Emmanuel Mouquet : Plus que jamais. Plus on entre dans le datacenter et plus on constate que la valeur ajoutée des partenaires augmente. En France, le channel représente environ 27% de notre business global. Mais si on regarde dans le détail, on s’aperçoit que les partenaires représentent 35% de notre business serveur et même 50% de nos ventes de produits de stockage et réseaux. Le datacenter, c’est par essence un assemblage d’équipements et de systèmes qu’il faut intégrer entre eux. Dans ce contexte, les partenaires sont les mieux placés. L’avenir est à l’intégration.

Les rachats de Wyse et de SonicWall viennent d’être finalisés.

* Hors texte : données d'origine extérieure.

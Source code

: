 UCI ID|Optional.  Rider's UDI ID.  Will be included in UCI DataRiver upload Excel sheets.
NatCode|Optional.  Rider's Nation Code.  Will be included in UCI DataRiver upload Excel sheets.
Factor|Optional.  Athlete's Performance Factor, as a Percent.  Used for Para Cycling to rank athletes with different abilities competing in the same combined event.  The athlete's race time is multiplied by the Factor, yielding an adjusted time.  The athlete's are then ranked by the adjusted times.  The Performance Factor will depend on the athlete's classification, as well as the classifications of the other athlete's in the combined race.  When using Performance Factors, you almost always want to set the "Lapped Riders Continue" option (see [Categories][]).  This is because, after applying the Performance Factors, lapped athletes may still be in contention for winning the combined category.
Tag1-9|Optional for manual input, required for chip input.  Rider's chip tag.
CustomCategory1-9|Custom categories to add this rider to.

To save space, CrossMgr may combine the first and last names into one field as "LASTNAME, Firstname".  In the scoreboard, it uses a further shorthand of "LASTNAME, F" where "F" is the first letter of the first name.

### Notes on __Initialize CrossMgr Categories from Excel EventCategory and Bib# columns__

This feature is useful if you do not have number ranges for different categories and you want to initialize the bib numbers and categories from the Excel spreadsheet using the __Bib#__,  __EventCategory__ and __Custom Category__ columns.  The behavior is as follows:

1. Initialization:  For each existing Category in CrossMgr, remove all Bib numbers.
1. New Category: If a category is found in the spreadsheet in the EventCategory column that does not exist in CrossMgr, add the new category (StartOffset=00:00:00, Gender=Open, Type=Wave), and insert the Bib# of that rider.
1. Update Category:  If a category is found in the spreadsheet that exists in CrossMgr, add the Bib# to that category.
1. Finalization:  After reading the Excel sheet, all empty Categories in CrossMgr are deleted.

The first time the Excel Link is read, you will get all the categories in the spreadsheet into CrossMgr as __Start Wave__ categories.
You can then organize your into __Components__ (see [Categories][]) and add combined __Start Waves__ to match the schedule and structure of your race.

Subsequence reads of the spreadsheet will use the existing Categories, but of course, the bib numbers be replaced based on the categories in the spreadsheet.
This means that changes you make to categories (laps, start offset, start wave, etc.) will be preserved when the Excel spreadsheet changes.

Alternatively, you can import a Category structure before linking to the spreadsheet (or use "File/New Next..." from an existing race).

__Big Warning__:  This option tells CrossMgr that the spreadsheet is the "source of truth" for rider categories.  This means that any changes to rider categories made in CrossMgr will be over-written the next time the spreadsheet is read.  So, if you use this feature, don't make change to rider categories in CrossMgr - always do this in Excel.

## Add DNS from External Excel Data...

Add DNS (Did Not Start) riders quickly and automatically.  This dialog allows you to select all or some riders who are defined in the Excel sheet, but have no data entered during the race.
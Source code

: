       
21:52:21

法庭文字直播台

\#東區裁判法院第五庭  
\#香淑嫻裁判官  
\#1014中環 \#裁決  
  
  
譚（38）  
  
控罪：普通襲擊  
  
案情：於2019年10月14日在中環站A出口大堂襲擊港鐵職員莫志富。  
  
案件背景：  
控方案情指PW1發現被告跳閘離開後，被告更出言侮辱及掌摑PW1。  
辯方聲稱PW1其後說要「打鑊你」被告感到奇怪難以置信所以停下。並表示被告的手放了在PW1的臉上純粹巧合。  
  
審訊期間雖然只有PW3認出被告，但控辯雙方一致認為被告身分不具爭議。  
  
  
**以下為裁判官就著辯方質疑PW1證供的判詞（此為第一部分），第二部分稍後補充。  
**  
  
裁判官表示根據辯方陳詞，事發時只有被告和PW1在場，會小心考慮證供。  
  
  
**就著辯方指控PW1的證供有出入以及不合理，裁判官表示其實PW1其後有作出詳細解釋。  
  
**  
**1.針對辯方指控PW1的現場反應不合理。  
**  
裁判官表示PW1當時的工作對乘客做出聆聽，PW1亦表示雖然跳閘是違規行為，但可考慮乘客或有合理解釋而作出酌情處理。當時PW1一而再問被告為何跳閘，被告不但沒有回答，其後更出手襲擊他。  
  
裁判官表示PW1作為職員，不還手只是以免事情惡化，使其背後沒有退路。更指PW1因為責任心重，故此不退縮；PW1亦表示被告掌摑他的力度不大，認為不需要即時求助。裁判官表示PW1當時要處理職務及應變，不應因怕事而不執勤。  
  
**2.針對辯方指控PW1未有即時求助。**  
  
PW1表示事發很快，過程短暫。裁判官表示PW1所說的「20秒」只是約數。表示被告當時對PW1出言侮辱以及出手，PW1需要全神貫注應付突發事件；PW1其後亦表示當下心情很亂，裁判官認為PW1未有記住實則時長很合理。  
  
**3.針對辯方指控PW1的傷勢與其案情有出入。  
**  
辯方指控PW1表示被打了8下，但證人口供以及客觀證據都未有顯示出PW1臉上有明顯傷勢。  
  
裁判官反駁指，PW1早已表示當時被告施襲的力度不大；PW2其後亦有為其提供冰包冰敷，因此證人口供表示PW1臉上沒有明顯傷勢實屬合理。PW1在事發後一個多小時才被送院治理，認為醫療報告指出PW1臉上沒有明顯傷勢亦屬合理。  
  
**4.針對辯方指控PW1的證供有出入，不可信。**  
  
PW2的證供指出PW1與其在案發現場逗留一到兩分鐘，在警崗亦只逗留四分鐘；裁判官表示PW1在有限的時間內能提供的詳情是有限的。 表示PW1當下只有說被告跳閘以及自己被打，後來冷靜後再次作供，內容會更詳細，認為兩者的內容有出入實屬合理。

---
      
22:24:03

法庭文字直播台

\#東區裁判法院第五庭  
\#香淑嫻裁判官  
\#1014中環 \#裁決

Où en êtes-vous de leur intégration ?

Emmanuel Mouquet : En effet, l’intégration de Wyse est engagée depuis deux à trois semaines et celle de SonicWall a débuté il y a environ un mois. Dans les deux cas, nous procédons par ce que l’on a appelé une acquisition inversée : nous laissons leur autonomie aux équipes rachetées mais nous mettons les ressources Dell à leur disposition. Ce sont ainsi 2000 personnes qui sont désormais en mesure de parler de leurs technologies aux clients en Europe (et 700 aux partenaires) contre une centaine jusqu’ici. Et rapidement, ces moyens devraient également profiter à leur innovation : depuis que nous avons racheté EqualLogic et Compellent, nous avons multiplié par trois leurs capacités de R&D par rapport à leurs capacités initiales.

Allez-vous conserver leurs grossistes respectifs sachant que vous avez jusque là été plutôt rétifs à l’idée de confier une partie de votre distribution aux grossistes ?

Emmanuel Mouquet : C’est vrai que nous avons commencé à développer le canal grossiste sur le tard. Toutefois, des partenariats ont été initiés avec des sociétés comme Dexxon ou MCA dans le domaine de l’impression ou comme Magirus dans les infrastructures. Aujourd’hui, les grossistes représentent 10% de notre business indirect. En ce qui concerne les grossistes de Wyse et SonicWall, une remise à plat est en cours qui devrait déboucher sur leur intégration dans notre stratégie de distribution et un élargissement du portefeuille de solutions auquel ils ont accès.

Quand on voit les réductions d’effectifs chez HP motivées notamment par l’érosion des marges dans les PC, on voit mal comment Dell, dont les activités PC restent également prédominantes, pourrait y échapper.

Emmanuel Mouquet : jusque là, nous n’avons aucun plan dans ce sens chez Dell et encore moins sur la division partenaires. L’indirect chez Dell croit plus vite que le marché depuis plus de quatre ans qu’il existe. Et cela va continuer. Nous prévoyons de multiplier par cinq nos ventes indirectes (BtoB) en Europe de l’Ouest au cours des cinq-six prochaines années pour atteindre 10 Md€, soit environ 25% des dépenses d’infrastructures IT transitant par les partenaires (contre 7% aujourd’hui). Nous pensons que nous représentons une opportunité pour les partenaires de diversifier leurs sources d’approvisionnement et de se différencier. Il n’y a donc pas de raison que nous cessions d’investir, du moins sur le channel.